Bourne's recreation of the Red Shoes ballet is scarily exciting, graphically sucking in its heroine - and Page dancing the role. Brotherston's set is monochrome, a stunning homage to the avant garde of the period. The unsettling music from Fahrenheit 451 enhances the mood. We first see the red shoes framed by those proscenium curtains as the evening begins, lit so that Shaw wearing them is obscured. Now they seem to take on a terrifying life of their own, so that a tragic outcome to Page's story to mirror the ballet seems inevitable.

But meanwhile there are delicious delights to be had. Page's triumphant progress in the Ballet Lermontov takes her to continental France and the fun of dancers in bathing costumes playing beach ball. Her turn in a run-down East End music hall is preceded by a perfect - and perfectly hilarious - recreation of the Egyptian sand dance, complete with the eccentrics who created it, Wilson and Kepple (though not Betty, the girl who used to dance between them). And for us aficionados of music hall, the orchestra jauntily plays music hall standard Wot Cher!

Every member of the company clearly relishes creating multiple roles.
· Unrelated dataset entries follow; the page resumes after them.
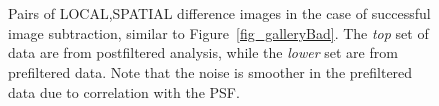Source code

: \documentclass[prd, nofootinbib, floatfix, 11pt,tightenlines,times]{article}
\begin{document}
\begin{figure}
\begin{center}
 \\
 \\
\end{center}
\caption{Pairs of LOCAL,SPATIAL difference images in the case of
  successful image subtraction, similar to
  Figure~\ref{fig_galleryBad}.  The {\it top} set of data are from
  postfiltered analysis, while the {\it lower} set are from
  prefiltered data.  Note that the noise is smoother in the
  prefiltered data due to correlation with the PSF. }
\label{fig_galleryGood}
\end{figure}
\end{document}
And Brotherston's genius of course also extends to fabulous costumes that perfectly enhance the dance and play their part in the drama - the whole lit with a deep feel for every dramatic mood and moment by long-term collaborator Paule Constable. No wonder Bourne records his love and thanks to "the entire New Adventures family" in the programme. Their closeness and shared creativity achieve a total triumph.

By Judi Herman

Photos by Johan Persson

The Red Shoes runs until Sunday 29 January. 7.30pm (Tue-Sat), 7pm (15 & 26 Dec only), 2.30pm (Sat), 2pm & 7pm (Sun, except 25 Dec & 1 Jan). Sold Out (phone for returns). Sadler’s Wells, Rosebery Av, EC1R 4TN. 020 7863 8000. www.sadlerswells.com

Then touring: New Victoria Theatre, Woking, 31 Jan-4 Feb; Birmingham Hippodrome 7 - 11 Feb; Milton Keynes Theatre, 14-18 Feb; Theatre Royal, Norwich, 21-25 Feb; Theatre Royal Nottingham, 7-11 Mar; Wales Millennium Centre, Cardiff, 14-18 Mar; The Mayflower, Southampton, 21-25 Mar; The Alhambra, Bradford, 28 Mar-1 Apr; Bristol Hippodrome, 4-9 Apr; New Wimbledon Theatre, 11-15 Apr; The Marlowe Theatre, Canterbury, 25-29 Apr; Theatre Royal Newcastle, 2-6 May; Festival Theatre, Edinburgh, 9-14 May; Curve Leicester, 16-20 May; Wycombe Swan, 13-17 Jun.